Work to complete:
Leave the images behind and copy every record exactly.

START Dataset content

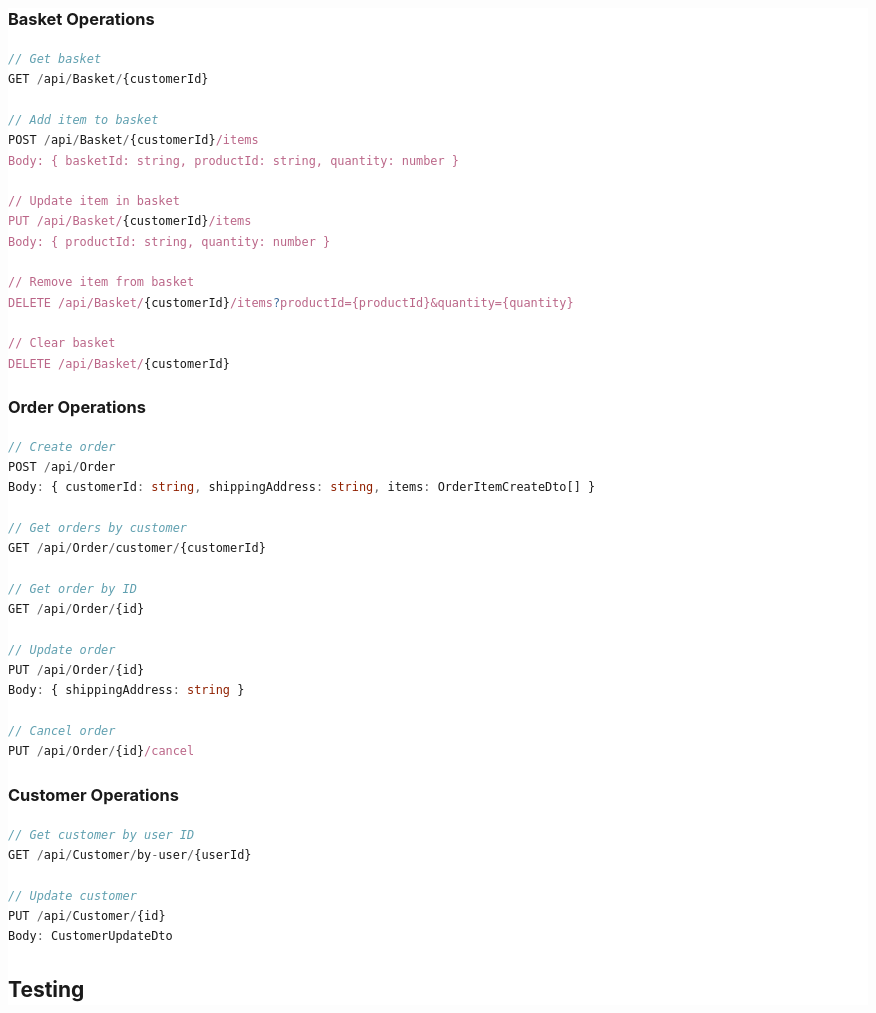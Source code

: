 ### Basket Operations
```typescript
// Get basket
GET /api/Basket/{customerId}

// Add item to basket
POST /api/Basket/{customerId}/items
Body: { basketId: string, productId: string, quantity: number }

// Update item in basket
PUT /api/Basket/{customerId}/items
Body: { productId: string, quantity: number }

// Remove item from basket
DELETE /api/Basket/{customerId}/items?productId={productId}&quantity={quantity}

// Clear basket
DELETE /api/Basket/{customerId}
```

### Order Operations
```typescript
// Create order
POST /api/Order
Body: { customerId: string, shippingAddress: string, items: OrderItemCreateDto[] }

// Get orders by customer
GET /api/Order/customer/{customerId}

// Get order by ID
GET /api/Order/{id}

// Update order
PUT /api/Order/{id}
Body: { shippingAddress: string }

// Cancel order
PUT /api/Order/{id}/cancel
```

### Customer Operations
```typescript
// Get customer by user ID
GET /api/Customer/by-user/{userId}

// Update customer
PUT /api/Customer/{id}
Body: CustomerUpdateDto
```

## Testing
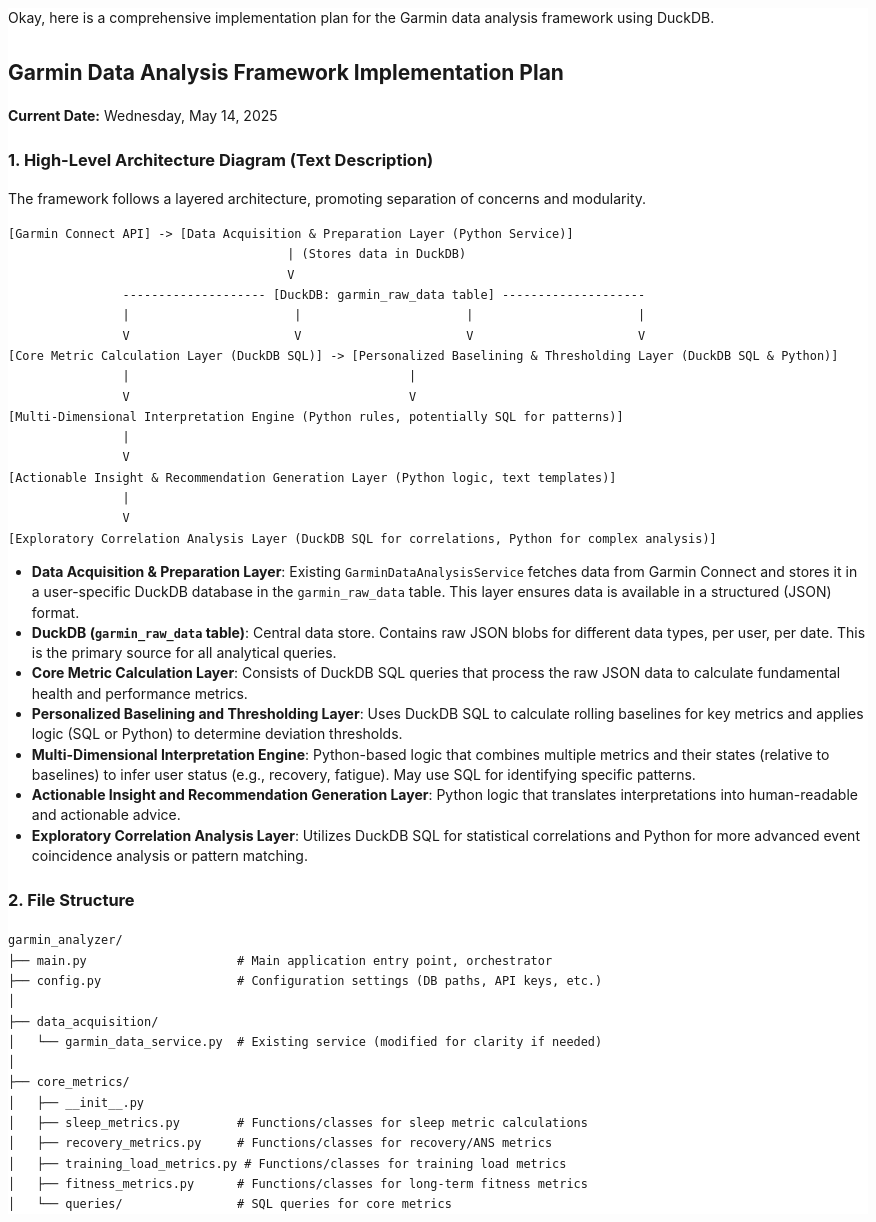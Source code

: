 Okay, here is a comprehensive implementation plan for the Garmin data analysis framework using DuckDB.

## Garmin Data Analysis Framework Implementation Plan

**Current Date:** Wednesday, May 14, 2025

### 1\. High-Level Architecture Diagram (Text Description)

The framework follows a layered architecture, promoting separation of concerns and modularity.

```
[Garmin Connect API] -> [Data Acquisition & Preparation Layer (Python Service)]
                                       | (Stores data in DuckDB)
                                       V
                -------------------- [DuckDB: garmin_raw_data table] --------------------
                |                       |                       |                       |
                V                       V                       V                       V
[Core Metric Calculation Layer (DuckDB SQL)] -> [Personalized Baselining & Thresholding Layer (DuckDB SQL & Python)]
                |                                       |
                V                                       V
[Multi-Dimensional Interpretation Engine (Python rules, potentially SQL for patterns)]
                |
                V
[Actionable Insight & Recommendation Generation Layer (Python logic, text templates)]
                |
                V
[Exploratory Correlation Analysis Layer (DuckDB SQL for correlations, Python for complex analysis)]
```

  * **Data Acquisition & Preparation Layer**: Existing `GarminDataAnalysisService` fetches data from Garmin Connect and stores it in a user-specific DuckDB database in the `garmin_raw_data` table. This layer ensures data is available in a structured (JSON) format.
  * **DuckDB (`garmin_raw_data` table)**: Central data store. Contains raw JSON blobs for different data types, per user, per date. This is the primary source for all analytical queries.
  * **Core Metric Calculation Layer**: Consists of DuckDB SQL queries that process the raw JSON data to calculate fundamental health and performance metrics.
  * **Personalized Baselining and Thresholding Layer**: Uses DuckDB SQL to calculate rolling baselines for key metrics and applies logic (SQL or Python) to determine deviation thresholds.
  * **Multi-Dimensional Interpretation Engine**: Python-based logic that combines multiple metrics and their states (relative to baselines) to infer user status (e.g., recovery, fatigue). May use SQL for identifying specific patterns.
  * **Actionable Insight and Recommendation Generation Layer**: Python logic that translates interpretations into human-readable and actionable advice.
  * **Exploratory Correlation Analysis Layer**: Utilizes DuckDB SQL for statistical correlations and Python for more advanced event coincidence analysis or pattern matching.

### 2\. File Structure

```
garmin_analyzer/
├── main.py                     # Main application entry point, orchestrator
├── config.py                   # Configuration settings (DB paths, API keys, etc.)
│
├── data_acquisition/
│   └── garmin_data_service.py  # Existing service (modified for clarity if needed)
│
├── core_metrics/
│   ├── __init__.py
│   ├── sleep_metrics.py        # Functions/classes for sleep metric calculations
│   ├── recovery_metrics.py     # Functions/classes for recovery/ANS metrics
│   ├── training_load_metrics.py # Functions/classes for training load metrics
│   ├── fitness_metrics.py      # Functions/classes for long-term fitness metrics
│   └── queries/                # SQL queries for core metrics
```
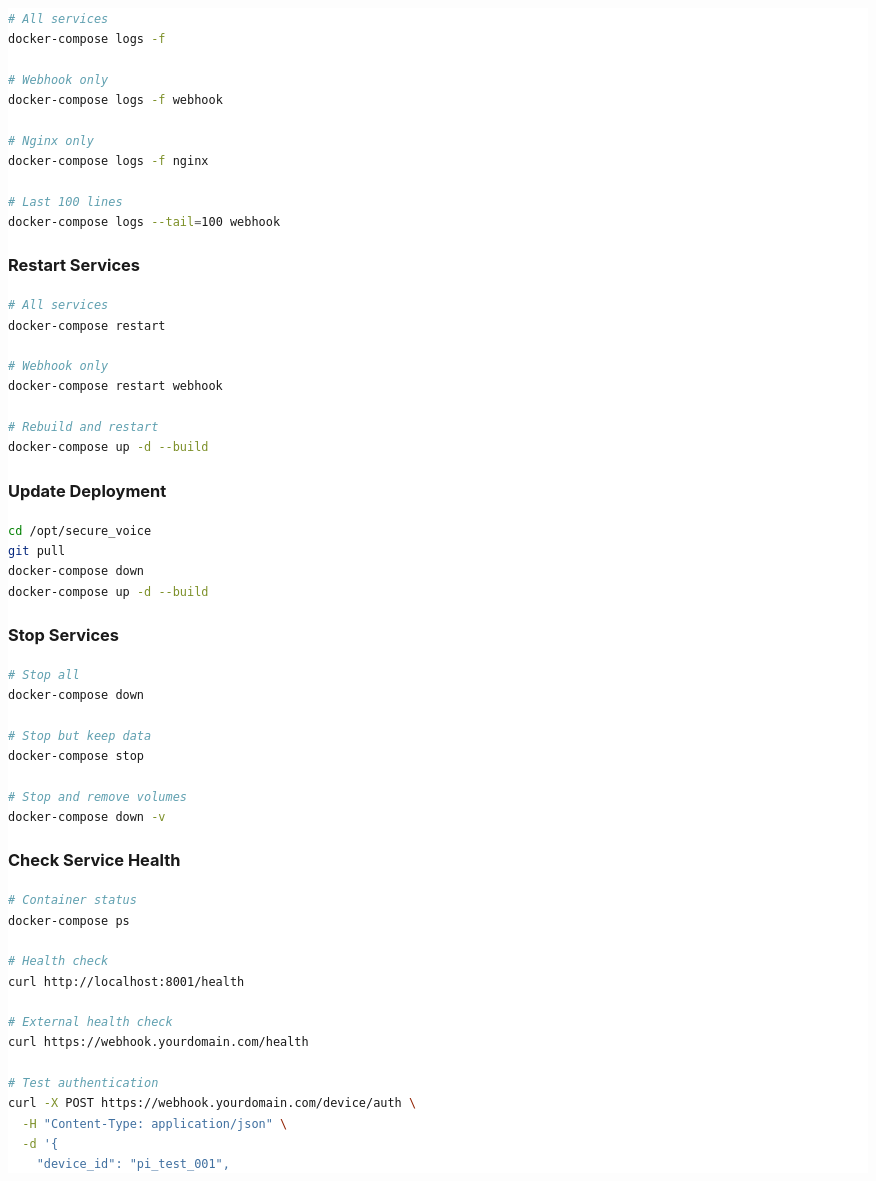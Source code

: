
 ```bash
# All services
docker-compose logs -f

# Webhook only
docker-compose logs -f webhook

# Nginx only
docker-compose logs -f nginx

# Last 100 lines
docker-compose logs --tail=100 webhook
```

### Restart Services

```bash
# All services
docker-compose restart

# Webhook only
docker-compose restart webhook

# Rebuild and restart
docker-compose up -d --build
```

### Update Deployment

```bash
cd /opt/secure_voice
git pull
docker-compose down
docker-compose up -d --build
```

### Stop Services

```bash
# Stop all
docker-compose down

# Stop but keep data
docker-compose stop

# Stop and remove volumes
docker-compose down -v
```

### Check Service Health

```bash
# Container status
docker-compose ps

# Health check
curl http://localhost:8001/health

# External health check
curl https://webhook.yourdomain.com/health

# Test authentication
curl -X POST https://webhook.yourdomain.com/device/auth \
  -H "Content-Type: application/json" \
  -d '{
    "device_id": "pi_test_001",
```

END Dataset content

Reply:
Source code

: ### Basket Operations
```typescript
// Get basket
GET /api/Basket/{customerId}

// Add item to basket
POST /api/Basket/{customerId}/items
Body: { basketId: string, productId: string, quantity: number }

// Update item in basket
PUT /api/Basket/{customerId}/items
Body: { productId: string, quantity: number }

// Remove item from basket
DELETE /api/Basket/{customerId}/items?productId={productId}&quantity={quantity}

// Clear basket
DELETE /api/Basket/{customerId}
```

### Order Operations
```typescript
// Create order
POST /api/Order
Body: { customerId: string, shippingAddress: string, items: OrderItemCreateDto[] }

// Get orders by customer
GET /api/Order/customer/{customerId}

// Get order by ID
GET /api/Order/{id}

// Update order
PUT /api/Order/{id}
Body: { shippingAddress: string }

// Cancel order
PUT /api/Order/{id}/cancel
```

### Customer Operations
```typescript
// Get customer by user ID
GET /api/Customer/by-user/{userId}

// Update customer
PUT /api/Customer/{id}
Body: CustomerUpdateDto
```

## Testing
Source code

: Okay, here is a comprehensive implementation plan for the Garmin data analysis framework using DuckDB.

## Garmin Data Analysis Framework Implementation Plan

**Current Date:** Wednesday, May 14, 2025

### 1\. High-Level Architecture Diagram (Text Description)

The framework follows a layered architecture, promoting separation of concerns and modularity.

```
[Garmin Connect API] -> [Data Acquisition & Preparation Layer (Python Service)]
                                       | (Stores data in DuckDB)
                                       V
                -------------------- [DuckDB: garmin_raw_data table] --------------------
                |                       |                       |                       |
                V                       V                       V                       V
[Core Metric Calculation Layer (DuckDB SQL)] -> [Personalized Baselining & Thresholding Layer (DuckDB SQL & Python)]
                |                                       |
                V                                       V
[Multi-Dimensional Interpretation Engine (Python rules, potentially SQL for patterns)]
                |
                V
[Actionable Insight & Recommendation Generation Layer (Python logic, text templates)]
                |
                V
[Exploratory Correlation Analysis Layer (DuckDB SQL for correlations, Python for complex analysis)]
```

  * **Data Acquisition & Preparation Layer**: Existing `GarminDataAnalysisService` fetches data from Garmin Connect and stores it in a user-specific DuckDB database in the `garmin_raw_data` table. This layer ensures data is available in a structured (JSON) format.
  * **DuckDB (`garmin_raw_data` table)**: Central data store. Contains raw JSON blobs for different data types, per user, per date. This is the primary source for all analytical queries.
  * **Core Metric Calculation Layer**: Consists of DuckDB SQL queries that process the raw JSON data to calculate fundamental health and performance metrics.
  * **Personalized Baselining and Thresholding Layer**: Uses DuckDB SQL to calculate rolling baselines for key metrics and applies logic (SQL or Python) to determine deviation thresholds.
  * **Multi-Dimensional Interpretation Engine**: Python-based logic that combines multiple metrics and their states (relative to baselines) to infer user status (e.g., recovery, fatigue). May use SQL for identifying specific patterns.
  * **Actionable Insight and Recommendation Generation Layer**: Python logic that translates interpretations into human-readable and actionable advice.
  * **Exploratory Correlation Analysis Layer**: Utilizes DuckDB SQL for statistical correlations and Python for more advanced event coincidence analysis or pattern matching.

### 2\. File Structure

```
garmin_analyzer/
├── main.py                     # Main application entry point, orchestrator
├── config.py                   # Configuration settings (DB paths, API keys, etc.)
│
├── data_acquisition/
│   └── garmin_data_service.py  # Existing service (modified for clarity if needed)
│
├── core_metrics/
│   ├── __init__.py
│   ├── sleep_metrics.py        # Functions/classes for sleep metric calculations
│   ├── recovery_metrics.py     # Functions/classes for recovery/ANS metrics
│   ├── training_load_metrics.py # Functions/classes for training load metrics
│   ├── fitness_metrics.py      # Functions/classes for long-term fitness metrics
│   └── queries/                # SQL queries for core metrics
```
Source code

:
 ```bash
# All services
docker-compose logs -f

# Webhook only
docker-compose logs -f webhook

# Nginx only
docker-compose logs -f nginx

# Last 100 lines
docker-compose logs --tail=100 webhook
```

### Restart Services

```bash
# All services
docker-compose restart

# Webhook only
docker-compose restart webhook

# Rebuild and restart
docker-compose up -d --build
```

### Update Deployment

```bash
cd /opt/secure_voice
git pull
docker-compose down
docker-compose up -d --build
```

### Stop Services

```bash
# Stop all
docker-compose down

# Stop but keep data
docker-compose stop

# Stop and remove volumes
docker-compose down -v
```

### Check Service Health

```bash
# Container status
docker-compose ps

# Health check
curl http://localhost:8001/health

# External health check
curl https://webhook.yourdomain.com/health

# Test authentication
curl -X POST https://webhook.yourdomain.com/device/auth \
  -H "Content-Type: application/json" \
  -d '{
    "device_id": "pi_test_001",
```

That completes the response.